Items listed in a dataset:
------------------------------------------------
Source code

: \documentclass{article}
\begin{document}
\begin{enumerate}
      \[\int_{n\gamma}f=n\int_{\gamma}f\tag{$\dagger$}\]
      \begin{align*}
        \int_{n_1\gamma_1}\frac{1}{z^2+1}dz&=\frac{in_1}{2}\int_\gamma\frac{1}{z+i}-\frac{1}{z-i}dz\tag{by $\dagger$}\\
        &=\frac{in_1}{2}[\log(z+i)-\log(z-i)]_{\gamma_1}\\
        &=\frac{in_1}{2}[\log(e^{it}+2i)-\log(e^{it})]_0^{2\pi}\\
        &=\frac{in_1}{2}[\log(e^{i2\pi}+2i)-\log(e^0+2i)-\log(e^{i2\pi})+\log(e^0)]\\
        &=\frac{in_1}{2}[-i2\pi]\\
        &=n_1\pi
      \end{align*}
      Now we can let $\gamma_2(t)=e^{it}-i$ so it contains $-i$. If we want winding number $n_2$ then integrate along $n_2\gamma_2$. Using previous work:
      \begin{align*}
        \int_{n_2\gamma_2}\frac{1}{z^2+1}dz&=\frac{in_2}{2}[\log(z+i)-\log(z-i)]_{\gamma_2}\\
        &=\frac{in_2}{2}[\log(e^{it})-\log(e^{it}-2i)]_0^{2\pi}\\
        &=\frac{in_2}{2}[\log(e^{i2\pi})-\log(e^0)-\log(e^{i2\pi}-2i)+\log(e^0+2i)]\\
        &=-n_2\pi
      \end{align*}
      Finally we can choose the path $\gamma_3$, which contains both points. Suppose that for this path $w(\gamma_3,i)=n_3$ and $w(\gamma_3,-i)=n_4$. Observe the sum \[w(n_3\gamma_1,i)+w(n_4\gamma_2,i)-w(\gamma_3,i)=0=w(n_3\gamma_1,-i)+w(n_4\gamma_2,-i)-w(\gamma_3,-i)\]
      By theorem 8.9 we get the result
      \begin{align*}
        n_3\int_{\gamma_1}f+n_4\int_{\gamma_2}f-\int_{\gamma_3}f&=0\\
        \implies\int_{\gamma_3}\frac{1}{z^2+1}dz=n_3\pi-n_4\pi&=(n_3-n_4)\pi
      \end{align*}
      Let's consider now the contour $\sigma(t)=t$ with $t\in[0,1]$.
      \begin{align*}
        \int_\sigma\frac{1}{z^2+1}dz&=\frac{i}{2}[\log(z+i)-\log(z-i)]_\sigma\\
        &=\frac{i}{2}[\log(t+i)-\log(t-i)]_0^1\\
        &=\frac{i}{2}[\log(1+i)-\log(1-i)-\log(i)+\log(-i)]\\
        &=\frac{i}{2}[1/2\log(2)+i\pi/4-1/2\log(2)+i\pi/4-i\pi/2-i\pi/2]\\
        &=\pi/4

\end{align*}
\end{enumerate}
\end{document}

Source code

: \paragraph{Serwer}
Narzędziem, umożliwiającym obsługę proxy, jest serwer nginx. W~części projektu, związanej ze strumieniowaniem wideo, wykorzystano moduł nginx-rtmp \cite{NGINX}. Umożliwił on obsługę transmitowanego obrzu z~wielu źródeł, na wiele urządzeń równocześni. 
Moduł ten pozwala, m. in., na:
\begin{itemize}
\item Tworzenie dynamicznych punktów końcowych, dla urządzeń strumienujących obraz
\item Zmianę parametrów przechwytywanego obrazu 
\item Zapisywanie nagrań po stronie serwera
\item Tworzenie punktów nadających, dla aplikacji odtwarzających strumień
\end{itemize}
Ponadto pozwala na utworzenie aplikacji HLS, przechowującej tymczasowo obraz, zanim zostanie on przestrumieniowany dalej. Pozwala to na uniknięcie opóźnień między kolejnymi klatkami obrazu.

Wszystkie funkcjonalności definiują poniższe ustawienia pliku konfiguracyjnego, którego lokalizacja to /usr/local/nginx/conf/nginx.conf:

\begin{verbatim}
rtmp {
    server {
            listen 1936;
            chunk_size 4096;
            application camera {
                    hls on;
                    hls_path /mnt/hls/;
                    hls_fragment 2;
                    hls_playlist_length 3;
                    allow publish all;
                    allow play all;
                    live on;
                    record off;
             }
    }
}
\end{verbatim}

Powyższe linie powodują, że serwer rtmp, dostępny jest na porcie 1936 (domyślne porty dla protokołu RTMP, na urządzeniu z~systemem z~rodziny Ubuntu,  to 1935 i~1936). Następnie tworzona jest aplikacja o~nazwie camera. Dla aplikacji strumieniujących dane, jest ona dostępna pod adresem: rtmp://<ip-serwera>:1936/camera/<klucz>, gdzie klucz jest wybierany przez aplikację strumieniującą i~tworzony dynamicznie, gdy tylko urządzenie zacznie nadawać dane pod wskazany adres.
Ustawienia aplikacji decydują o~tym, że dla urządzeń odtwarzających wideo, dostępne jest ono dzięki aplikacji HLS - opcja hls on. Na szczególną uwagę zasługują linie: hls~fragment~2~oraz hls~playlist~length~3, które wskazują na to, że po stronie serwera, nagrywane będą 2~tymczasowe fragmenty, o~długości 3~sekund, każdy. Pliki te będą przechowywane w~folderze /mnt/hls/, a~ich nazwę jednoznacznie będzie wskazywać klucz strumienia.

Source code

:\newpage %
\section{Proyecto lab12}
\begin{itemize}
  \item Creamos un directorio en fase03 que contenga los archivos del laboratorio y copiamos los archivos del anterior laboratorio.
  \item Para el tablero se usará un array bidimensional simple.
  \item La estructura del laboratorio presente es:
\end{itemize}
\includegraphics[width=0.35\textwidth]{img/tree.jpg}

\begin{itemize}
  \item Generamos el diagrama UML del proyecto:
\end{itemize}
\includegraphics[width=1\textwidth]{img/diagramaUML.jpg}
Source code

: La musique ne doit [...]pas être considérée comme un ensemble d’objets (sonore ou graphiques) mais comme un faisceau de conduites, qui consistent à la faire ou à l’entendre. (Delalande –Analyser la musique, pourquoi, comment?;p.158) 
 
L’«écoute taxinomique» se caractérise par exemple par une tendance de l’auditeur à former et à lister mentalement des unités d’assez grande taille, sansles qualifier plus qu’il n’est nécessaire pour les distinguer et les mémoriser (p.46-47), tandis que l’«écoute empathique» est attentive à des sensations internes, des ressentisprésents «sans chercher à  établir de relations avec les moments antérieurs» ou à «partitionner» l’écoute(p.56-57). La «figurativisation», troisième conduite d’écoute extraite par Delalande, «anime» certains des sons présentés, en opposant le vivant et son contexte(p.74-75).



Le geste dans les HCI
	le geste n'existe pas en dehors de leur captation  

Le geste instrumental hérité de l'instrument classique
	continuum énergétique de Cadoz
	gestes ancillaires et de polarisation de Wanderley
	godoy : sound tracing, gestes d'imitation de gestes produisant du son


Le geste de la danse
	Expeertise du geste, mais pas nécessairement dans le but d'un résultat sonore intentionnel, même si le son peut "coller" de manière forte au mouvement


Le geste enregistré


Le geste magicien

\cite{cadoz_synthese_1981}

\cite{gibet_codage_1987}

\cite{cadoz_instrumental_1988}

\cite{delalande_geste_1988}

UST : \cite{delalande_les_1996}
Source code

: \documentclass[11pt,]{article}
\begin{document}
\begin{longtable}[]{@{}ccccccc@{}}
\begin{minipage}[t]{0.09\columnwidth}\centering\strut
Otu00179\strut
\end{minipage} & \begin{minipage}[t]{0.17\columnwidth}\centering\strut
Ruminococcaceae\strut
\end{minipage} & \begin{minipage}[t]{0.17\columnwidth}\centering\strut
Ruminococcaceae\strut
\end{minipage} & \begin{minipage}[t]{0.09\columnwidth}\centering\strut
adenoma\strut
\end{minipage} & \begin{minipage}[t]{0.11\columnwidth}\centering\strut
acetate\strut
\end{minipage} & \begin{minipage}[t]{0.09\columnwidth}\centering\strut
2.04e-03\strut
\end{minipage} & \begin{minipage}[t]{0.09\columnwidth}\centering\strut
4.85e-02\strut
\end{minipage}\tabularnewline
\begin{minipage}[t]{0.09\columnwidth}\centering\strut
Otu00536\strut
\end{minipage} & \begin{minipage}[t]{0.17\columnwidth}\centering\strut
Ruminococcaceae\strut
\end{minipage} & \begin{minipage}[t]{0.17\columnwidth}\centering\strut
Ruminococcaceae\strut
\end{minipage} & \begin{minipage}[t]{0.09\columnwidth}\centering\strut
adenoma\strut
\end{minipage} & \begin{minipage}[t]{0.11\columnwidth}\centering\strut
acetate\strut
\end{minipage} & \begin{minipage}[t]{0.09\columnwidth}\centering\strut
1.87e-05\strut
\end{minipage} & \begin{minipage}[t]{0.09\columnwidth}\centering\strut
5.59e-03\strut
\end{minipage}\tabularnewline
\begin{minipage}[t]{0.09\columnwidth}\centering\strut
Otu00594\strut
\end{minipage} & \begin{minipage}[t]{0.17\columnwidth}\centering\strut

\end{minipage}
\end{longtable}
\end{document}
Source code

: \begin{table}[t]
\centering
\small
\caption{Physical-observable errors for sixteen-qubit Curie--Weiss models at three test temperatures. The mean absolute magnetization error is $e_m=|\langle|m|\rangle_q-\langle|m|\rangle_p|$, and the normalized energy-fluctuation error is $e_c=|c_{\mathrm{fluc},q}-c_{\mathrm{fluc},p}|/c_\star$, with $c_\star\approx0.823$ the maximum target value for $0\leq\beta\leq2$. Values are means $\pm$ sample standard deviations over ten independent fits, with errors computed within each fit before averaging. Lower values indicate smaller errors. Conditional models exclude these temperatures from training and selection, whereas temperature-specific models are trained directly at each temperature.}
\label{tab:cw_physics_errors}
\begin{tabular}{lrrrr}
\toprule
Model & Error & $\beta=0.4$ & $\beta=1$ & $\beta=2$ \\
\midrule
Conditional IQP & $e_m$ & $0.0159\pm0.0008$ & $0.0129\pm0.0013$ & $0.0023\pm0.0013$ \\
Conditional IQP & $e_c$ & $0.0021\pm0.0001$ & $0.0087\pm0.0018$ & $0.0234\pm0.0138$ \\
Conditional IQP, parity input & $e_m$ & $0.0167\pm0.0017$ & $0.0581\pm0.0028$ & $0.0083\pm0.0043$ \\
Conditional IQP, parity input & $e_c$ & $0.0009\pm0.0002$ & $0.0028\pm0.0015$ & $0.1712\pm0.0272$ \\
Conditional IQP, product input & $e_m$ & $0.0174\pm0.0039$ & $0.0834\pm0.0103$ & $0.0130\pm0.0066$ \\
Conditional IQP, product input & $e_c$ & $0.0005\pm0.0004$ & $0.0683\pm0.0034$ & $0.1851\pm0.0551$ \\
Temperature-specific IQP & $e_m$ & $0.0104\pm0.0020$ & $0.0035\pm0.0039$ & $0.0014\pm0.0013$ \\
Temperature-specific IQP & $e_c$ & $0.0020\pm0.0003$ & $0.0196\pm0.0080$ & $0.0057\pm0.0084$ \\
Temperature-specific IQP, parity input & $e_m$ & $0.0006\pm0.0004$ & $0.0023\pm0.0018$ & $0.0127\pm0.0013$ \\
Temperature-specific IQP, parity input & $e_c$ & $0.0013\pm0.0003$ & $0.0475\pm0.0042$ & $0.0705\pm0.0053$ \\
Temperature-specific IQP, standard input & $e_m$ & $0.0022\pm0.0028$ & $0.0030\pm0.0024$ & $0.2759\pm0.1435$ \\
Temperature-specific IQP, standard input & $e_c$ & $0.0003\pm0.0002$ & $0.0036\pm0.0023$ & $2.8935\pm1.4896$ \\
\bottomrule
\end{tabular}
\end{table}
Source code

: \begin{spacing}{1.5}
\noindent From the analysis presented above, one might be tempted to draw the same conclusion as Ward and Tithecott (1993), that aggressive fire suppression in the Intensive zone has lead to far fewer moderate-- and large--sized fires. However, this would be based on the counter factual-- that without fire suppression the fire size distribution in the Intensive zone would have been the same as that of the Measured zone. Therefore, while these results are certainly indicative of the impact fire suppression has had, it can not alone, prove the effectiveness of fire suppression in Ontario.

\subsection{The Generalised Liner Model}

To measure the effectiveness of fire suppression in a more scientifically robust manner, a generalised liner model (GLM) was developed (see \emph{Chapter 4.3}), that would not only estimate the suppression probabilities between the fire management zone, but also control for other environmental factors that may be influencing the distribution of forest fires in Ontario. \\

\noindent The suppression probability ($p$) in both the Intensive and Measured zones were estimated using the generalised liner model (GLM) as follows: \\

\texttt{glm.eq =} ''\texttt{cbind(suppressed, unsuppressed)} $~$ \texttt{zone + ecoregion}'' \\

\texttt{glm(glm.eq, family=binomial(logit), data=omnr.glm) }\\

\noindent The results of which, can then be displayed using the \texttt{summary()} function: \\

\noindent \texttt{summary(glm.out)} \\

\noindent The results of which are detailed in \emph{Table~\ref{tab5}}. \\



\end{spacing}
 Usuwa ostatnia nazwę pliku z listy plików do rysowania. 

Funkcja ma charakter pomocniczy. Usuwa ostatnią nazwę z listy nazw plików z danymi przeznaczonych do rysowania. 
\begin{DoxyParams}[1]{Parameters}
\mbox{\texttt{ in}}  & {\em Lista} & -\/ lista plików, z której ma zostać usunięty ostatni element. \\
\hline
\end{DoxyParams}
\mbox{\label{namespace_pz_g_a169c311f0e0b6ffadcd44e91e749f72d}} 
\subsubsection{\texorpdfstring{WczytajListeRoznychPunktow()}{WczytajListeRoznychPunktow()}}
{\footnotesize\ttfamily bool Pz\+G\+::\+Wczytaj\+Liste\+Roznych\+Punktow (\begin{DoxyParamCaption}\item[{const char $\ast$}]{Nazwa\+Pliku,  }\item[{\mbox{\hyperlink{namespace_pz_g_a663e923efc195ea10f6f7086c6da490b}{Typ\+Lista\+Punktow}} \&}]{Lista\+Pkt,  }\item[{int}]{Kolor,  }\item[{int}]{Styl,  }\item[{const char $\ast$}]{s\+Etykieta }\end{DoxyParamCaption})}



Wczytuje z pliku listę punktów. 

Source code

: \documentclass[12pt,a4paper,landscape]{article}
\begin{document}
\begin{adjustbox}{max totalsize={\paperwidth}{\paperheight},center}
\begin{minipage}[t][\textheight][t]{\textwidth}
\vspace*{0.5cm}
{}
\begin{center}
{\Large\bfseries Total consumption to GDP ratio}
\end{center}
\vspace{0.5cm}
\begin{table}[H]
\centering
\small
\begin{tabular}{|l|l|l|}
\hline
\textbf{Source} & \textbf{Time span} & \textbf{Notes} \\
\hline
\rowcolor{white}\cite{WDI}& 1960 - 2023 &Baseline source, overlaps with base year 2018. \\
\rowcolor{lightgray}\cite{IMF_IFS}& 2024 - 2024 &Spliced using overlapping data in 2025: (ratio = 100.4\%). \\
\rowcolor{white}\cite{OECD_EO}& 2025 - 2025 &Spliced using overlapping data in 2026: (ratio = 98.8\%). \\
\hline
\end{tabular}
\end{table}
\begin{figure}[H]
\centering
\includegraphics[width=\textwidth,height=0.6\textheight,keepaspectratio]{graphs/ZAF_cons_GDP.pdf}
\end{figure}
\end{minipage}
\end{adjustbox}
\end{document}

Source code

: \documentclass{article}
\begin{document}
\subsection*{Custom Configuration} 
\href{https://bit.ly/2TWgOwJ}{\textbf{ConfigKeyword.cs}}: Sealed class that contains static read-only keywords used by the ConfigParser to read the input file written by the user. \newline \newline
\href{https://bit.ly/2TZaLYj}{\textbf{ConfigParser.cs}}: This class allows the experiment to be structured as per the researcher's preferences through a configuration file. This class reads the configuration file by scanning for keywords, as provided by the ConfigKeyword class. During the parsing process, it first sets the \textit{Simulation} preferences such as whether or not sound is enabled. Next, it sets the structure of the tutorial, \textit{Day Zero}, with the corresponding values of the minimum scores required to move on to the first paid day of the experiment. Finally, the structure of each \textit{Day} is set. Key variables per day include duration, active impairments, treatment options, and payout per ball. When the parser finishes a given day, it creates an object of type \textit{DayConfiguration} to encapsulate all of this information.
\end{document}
------------------------------------------------
Find all lines in the records that hold the word "sonore". Copy them.

#### THE COMPLETED TASK:
: La musique ne doit [...]pas être considérée comme un ensemble d’objets (sonore ou graphiques) mais comme un faisceau de conduites, qui consistent à la faire ou à l’entendre. (Delalande –Analyser la musique, pourquoi, comment?;p.158) 
	Expeertise du geste, mais pas nécessairement dans le but d'un résultat sonore intentionnel, même si le son peut "coller" de manière forte au mouvement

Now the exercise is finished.